I believe deep in the soul of this little boy, healing happened today. Not all of it, not by any means, but a little bit and every little bit helps! And honestly, I haven't had one ounce of trouble from this boy from that time until now. Trust me, that's a pretty hefty statement! LOL! I am not naive. I know that today hasn't caused instant heart change and tomorrow (or the next hour!) might find us where we usually are. But I know what I saw and I know God's word doesn't fail.
"Being confident of this,
that He who began a good work in you
will carry it on to completion until the day of Christ Jesus." 
Philippians 1:6 

And you know, really, that word picture wasn't just for my son. No, I felt my walls of frustration and anger tumble as I thought of my sins and the nail-pounding I do every day to my precious Lord. I pray that the next time I think about using my words to hurt, I will see the visual of me picking up that hammer and instead choose love, grace and mercy instead!

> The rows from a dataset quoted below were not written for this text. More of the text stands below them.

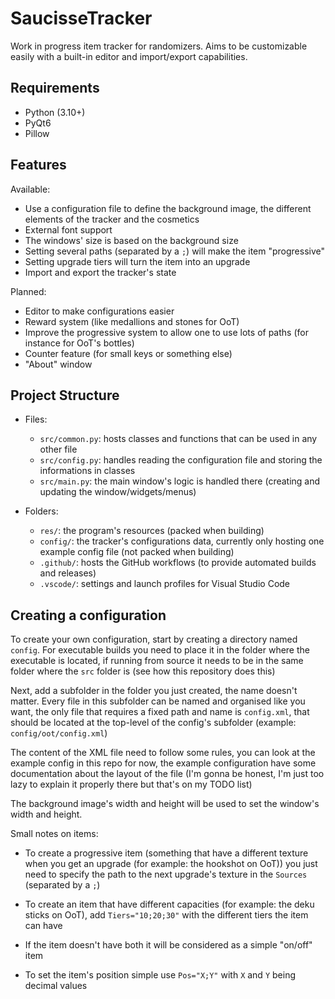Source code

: # SaucisseTracker

Work in progress item tracker for randomizers. Aims to be customizable easily with a built-in editor and import/export capabilities.

## Requirements

- Python (3.10+)
- PyQt6
- Pillow

## Features

Available:
- Use a configuration file to define the background image, the different elements of the tracker and the cosmetics
- External font support
- The windows' size is based on the background size
- Setting several paths (separated by a ``;``) will make the item "progressive"
- Setting upgrade tiers will turn the item into an upgrade 
- Import and export the tracker's state

Planned:
- Editor to make configurations easier
- Reward system (like medallions and stones for OoT)
- Improve the progressive system to allow one to use lots of paths (for instance for OoT's bottles)
- Counter feature (for small keys or something else)
- "About" window

## Project Structure

* Files:
    - ``src/common.py``: hosts classes and functions that can be used in any other file
    - ``src/config.py``: handles reading the configuration file and storing the informations in classes
    - ``src/main.py``: the main window's logic is handled there (creating and updating the window/widgets/menus)

* Folders:
    - ``res/``: the program's resources (packed when building)
    - ``config/``: the tracker's configurations data, currently only hosting one example config file (not packed when building)
    - ``.github/``: hosts the GitHub workflows (to provide automated builds and releases)
    - ``.vscode/``: settings and launch profiles for Visual Studio Code

## Creating a configuration

To create your own configuration, start by creating a directory named ``config``. For executable builds you need to place it in the folder where the executable is located, if running from source it needs to be in the same folder where the ``src`` folder is (see how this repository does this)

Next, add a subfolder in the folder you just created, the name doesn't matter. Every file in this subfolder can be named and organised like you want, the only file that requires a fixed path and name is ``config.xml``, that should be located at the top-level of the config's subfolder (example: ``config/oot/config.xml``)

The content of the XML file need to follow some rules, you can look at the example config in this repo for now, the example configuration have some documentation about the layout of the file (I'm gonna be honest, I'm just too lazy to explain it properly there but that's on my TODO list)

The background image's width and height will be used to set the window's width and height.

Small notes on items:
- To create a progressive item (something that have a different texture when you get an upgrade (for example: the hookshot on OoT)) you just need to specify the path to the next upgrade's texture in the ``Sources`` (separated by a ``;``)

- To create an item that have different capacities (for example: the deku sticks on OoT), add ``Tiers="10;20;30"`` with the different tiers the item can have

- If the item doesn't have both it will be considered as a simple "on/off" item

- To set the item's position simple use ``Pos="X;Y"`` with ``X`` and ``Y`` being decimal values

My son did read aloud Psalm 119 before he could eat breakfast. I had him read it aloud so he could speak it and hear it. There were several times when the words connected because I could hear the emotion in his voice. I pray those seeds of God's word will sink deep into his heart and cause a beautiful garden to bloom!!!!

5 comments:

Jenny said...

Praise the Lord!! I love it when we have God moments that penetrate the walls of our children. Often, as you said, whatever it is, works on me as well! Thanks for sharing!

-stephanie- said...

What an awesome testimony. Praise God!

"Are These Kids All Yours?" said...

Scripture holds so many truths and speaks to places in us we can't touch! PRAYING!!!!

Denise said...

This brought tears to my eyes. Our days usually start out the same way, and it's exhausting. My little guy loves the Lord and will pray and sing praise songs on his terms. But, when I've tried to talk to him about Jesus when he's in one of his moods, it's not been well received (to put it nicely!). Your story gives me hope! I'm so happy for you!
Love,
Denise

Debbie said...

What a great idea to have him read scripture in that moment. I'll have to remember that when we have readers.
What a blessing to watch him go through that and see his heart changing. Praying that some of the time he'll remember it before misbehaving.